Collected data entries:
BEGIN

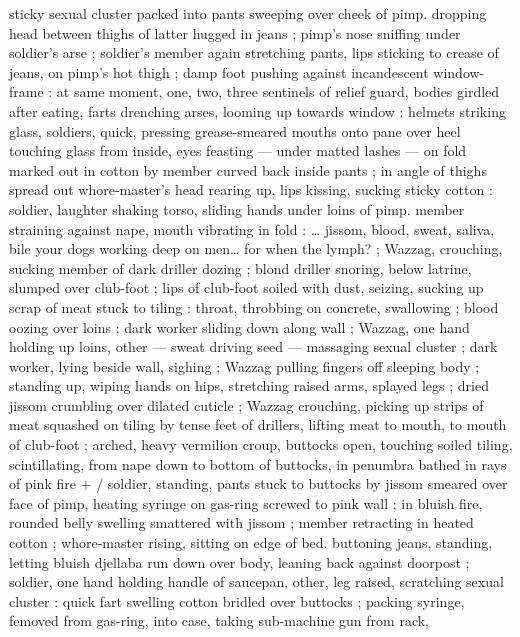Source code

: sticky sexual cluster packed into pants sweeping over cheek of pimp. 
dropping head between thighs of latter hugged in jeans ; pimp's 
nose sniffing under soldier's arse ; soldier's member again 
stretching pants, lips sticking to crease of jeans, on pimp's hot thigh 
; damp foot pushing against incandescent window-frame : at same 
moment, one, two, three sentinels of relief guard, bodies girdled 
after eating, farts drenching arses, looming up towards window : 
helmets striking glass, soldiers, quick, pressing grease-smeared 
mouths onto pane over heel touching glass from inside, eyes 
feasting --- under matted lashes --- on fold marked out in cotton by 
member curved back inside pants ; in angle of thighs spread out 
whore-master's head rearing up, lips kissing, sucking sticky cotton : 
soldier, laughter shaking torso, sliding hands under loins of pimp. 
member straining against nape, mouth vibrating in fold : {\ldots} {\gl} jissom, 
blood, sweat, saliva, bile{\td} your dogs working deep on men{\ldots} for 
when the lymph?{\td} {\gr} ; Wazzag, crouching, sucking member of dark 
driller dozing ; blond driller snoring, below latrine, slumped over 
club-foot ; lips of club-foot soiled with dust, seizing, sucking up 
scrap of meat stuck to tiling : throat, throbbing on concrete, 
swallowing ; blood oozing over loins ; dark worker sliding down along 
wall ; Wazzag, one hand holding up loins, other --- sweat driving 
seed --- massaging sexual cluster ; dark worker, lying beside wall, 
sighing ; Wazzag pulling fingers off sleeping body ; standing up, 
wiping hands on hips, stretching raised arms, splayed legs ; dried 
jissom crumbling over dilated cuticle ; Wazzag crouching, picking up 
strips of meat squashed on tiling by tense feet of drillers, lifting 
meat to mouth, to mouth of club-foot ; arched, heavy vermilion 
croup, buttocks open, touching soiled tiling, scintillating, from nape 
down to bottom of buttocks, in penumbra bathed in rays of pink fire 
+ {\slash} soldier, standing, pants stuck to buttocks by jissom smeared over 
face of pimp, heating syringe on gas-ring screwed to pink wall ; in 
bluish fire, rounded belly swelling smattered with jissom ; member 
retracting in heated cotton ; whore-master rising, sitting on edge of 
bed. buttoning jeans, standing, letting bluish djellaba run down over 
body, leaning back against doorpost ; soldier, one hand holding 
handle of saucepan, other, leg raised, scratching sexual cluster : 
quick fart swelling cotton bridled over buttocks ; packing syringe, 
femoved from gas-ring, into case, taking sub-machine gun from rack,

END

Exercise requirements: Before answering, find the line with "meat to mouth, to" in the records above; then reproduce exactly each line from the first through that line, leaving out pictures.

Written response:
Source code

: sticky sexual cluster packed into pants sweeping over cheek of pimp. 
dropping head between thighs of latter hugged in jeans ; pimp's 
nose sniffing under soldier's arse ; soldier's member again 
stretching pants, lips sticking to crease of jeans, on pimp's hot thigh 
; damp foot pushing against incandescent window-frame : at same 
moment, one, two, three sentinels of relief guard, bodies girdled 
after eating, farts drenching arses, looming up towards window : 
helmets striking glass, soldiers, quick, pressing grease-smeared 
mouths onto pane over heel touching glass from inside, eyes 
feasting --- under matted lashes --- on fold marked out in cotton by 
member curved back inside pants ; in angle of thighs spread out 
whore-master's head rearing up, lips kissing, sucking sticky cotton : 
soldier, laughter shaking torso, sliding hands under loins of pimp. 
member straining against nape, mouth vibrating in fold : {\ldots} {\gl} jissom, 
blood, sweat, saliva, bile{\td} your dogs working deep on men{\ldots} for 
when the lymph?{\td} {\gr} ; Wazzag, crouching, sucking member of dark 
driller dozing ; blond driller snoring, below latrine, slumped over 
club-foot ; lips of club-foot soiled with dust, seizing, sucking up 
scrap of meat stuck to tiling : throat, throbbing on concrete, 
swallowing ; blood oozing over loins ; dark worker sliding down along 
wall ; Wazzag, one hand holding up loins, other --- sweat driving 
seed --- massaging sexual cluster ; dark worker, lying beside wall, 
sighing ; Wazzag pulling fingers off sleeping body ; standing up, 
wiping hands on hips, stretching raised arms, splayed legs ; dried 
jissom crumbling over dilated cuticle ; Wazzag crouching, picking up 
strips of meat squashed on tiling by tense feet of drillers, lifting 
meat to mouth, to mouth of club-foot ; arched, heavy vermilion 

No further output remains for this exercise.